My wife also fancies doing a little bit of b%b so if anyone knows of any large suitable premises.
thanks for reading
mark & Angela


----------



## siobhanwf (Mar 20, 2009)

Central Portugal Apartment Rental - Central Portugal Apartment Rental


----------



## Janina k (Nov 30, 2011)

waterhouse13 said:


> Hi
> We are looking for a winter let with a view to longer term rental. furnished or unfurnished, min 2 beds, parking for lg van and car. not too far out in the sticks and must have internet.
> any one have any leads we,de appreciate them.
> My wife also fancies doing a little bit of b%b so if anyone knows of any large suitable premises.
> ...


Hello

There is a garage in Gois that also has a few rental properties, one is used by a friend of ours who has rented now for nearly 2 years at about 150€ per month. 

You must post 5 times before you can use the Private message system on the Forum

Fred


----------



## siobhanwf (Mar 20, 2009)

As Janina k says looking for or requesting details is best dealt with by PM (private message). This facility is only available after you have made 5 (sensible) posts. 
Good luck in your quest


----------



## travelling-man (Jun 17, 2011)

Very kind of Siobhan to mention our place and it might be suitable for you so please do feel free to contact me once you've clocked up your 5 posts. 

There's also a couple of houses for sale in the area that'd be very suitable for B&B so I might be able to put you in touch with one or two if you want me to.


----------



## waterhouse13 (Jul 17, 2015)

Hi Thanks for that, I,ll be in touch as soon as I,ve got my 5 in.regards
mark


----------



## BodgieMcBodge (Mar 8, 2013)

waterhouse13 said:


> Hi
> We are looking for a winter let with a view to longer term rental. furnished or unfurnished, min 2 beds, parking for lg van and car. not too far out in the sticks and must have internet.
> any one have any leads we,de appreciate them.
> My wife also fancies doing a little bit of b%b so if anyone knows of any large suitable premises.
> ...


Hi, Where you say "fancies doing a bit of B n B" this would make it a business with regulation and tax implications. Have a look at this link for a short explanation of tax involved and it also explains why, even though there are many unused properties, few are offered as long term rentals. There is usually a lot of Portuguese red tape and regulations which seem to be enforced differently in different locations.

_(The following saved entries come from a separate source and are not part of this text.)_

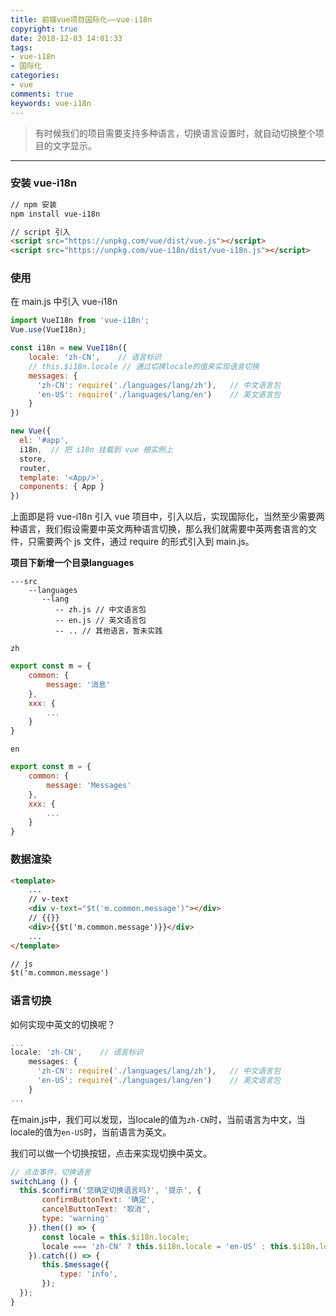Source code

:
 ```yaml
---
title: 前端vue项目国际化——vue-i18n
copyright: true
date: 2018-12-03 14:01:33
tags:
- vue-i18n
- 国际化
categories:
- vue
comments: true
keywords: vue-i18n
---
```


>有时候我们的项目需要支持多种语言，切换语言设置时，就自动切换整个项目的文字显示。

***

<!-- more -->
### 安装 vue-i18n

```html
// npm 安装
npm install vue-i18n

// script 引入
<script src="https://unpkg.com/vue/dist/vue.js"></script>
<script src="https://unpkg.com/vue-i18n/dist/vue-i18n.js"></script>
```
### 使用
在 main.js 中引入 vue-i18n
```javascript
import VueI18n from 'vue-i18n';
Vue.use(VueI18n);

const i18n = new VueI18n({
    locale: 'zh-CN',    // 语言标识
    // this.$i18n.locale // 通过切换locale的值来实现语言切换
    messages: {
      'zh-CN': require('./languages/lang/zh'),   // 中文语言包
      'en-US': require('./languages/lang/en')    // 英文语言包
    }
})

new Vue({
  el: '#app',
  i18n,  // 把 i18n 挂载到 vue 根实例上
  store,
  router,
  template: '<App/>',
  components: { App }
})
```
上面即是将 vue-i18n 引入 vue 项目中，引入以后，实现国际化，当然至少需要两种语言，我们假设需要中英文两种语言切换，那么我们就需要中英两套语言的文件，只需要两个 js 文件，通过 require 的形式引入到 main.js。

**项目下新增一个目录languages**
```
---src
    --languages
       --lang
          -- zh.js // 中文语言包
          -- en.js // 英文语言包
          -- .. // 其他语言，暂未实践
```

`zh`

```javascript
export const m = {
    common: {
        message: '消息'
    },
    xxx: {
		...
    }
}
```

`en`

```javascript
export const m = {
    common: {
        message: 'Messages'
    },
    xxx: {
		...
    }
}
```

### 数据渲染

```html
<template>
    ...
    // v-text
    <div v-text="$t('m.common.message')"></div>
    // {{}}
    <div>{{$t('m.common.message')}}</div>
    ...
</template>

// js
$t('m.common.message')
```

### 语言切换

如何实现中英文的切换呢？
```javascript
...
locale: 'zh-CN',    // 语言标识
    messages: {
      'zh-CN': require('./languages/lang/zh'),   // 中文语言包
      'en-US': require('./languages/lang/en')    // 英文语言包
    }
...
```
在main.js中，我们可以发现，当locale的值为`zh-CN`时，当前语言为中文，当locale的值为`en-US`时，当前语言为英文。

我们可以做一个切换按钮，点击来实现切换中英文。
```javascript
// 点击事件，切换语言
switchLang () {
  this.$confirm('您确定切换语言吗?', '提示', {
       confirmButtonText: '确定',
       cancelButtonText: '取消',
       type: 'warning'
    }).then(() => {
       const locale = this.$i18n.locale;
       locale === 'zh-CN' ? this.$i18n.locale = 'en-US' : this.$i18n.locale = 'zh-CN';
    }).catch(() => {
       this.$message({
           type: 'info',
       });          
  });
}
```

DMA - Accounting 4 Portugal - News


----------



## waterhouse13 (Jul 17, 2015)

Hi Thanks for that. yes we are intending going down the legal path. we used to have a bar in the algarve so we have had some dealings with the joy of accounting in portugal. that said every extra bit of info helps. thanks again
mark


----------



## TonyJ1 (May 20, 2014)

BodgieMcBodge said:


> Hi, Where you say "fancies doing a bit of B n B" this would make it a business with regulation and tax implications. Have a look at this link for a short explanation of tax involved and it also explains why, even though there are many unused properties, few are offered as long term rentals. There is usually a lot of Portuguese red tape and regulations which seem to be enforced differently in different locations.
> 
> DMA - Accounting 4 Portugal - News


Just an observation on the above note - some of the information is not correct even for previous years, and the legislation has been changed for the current year


----------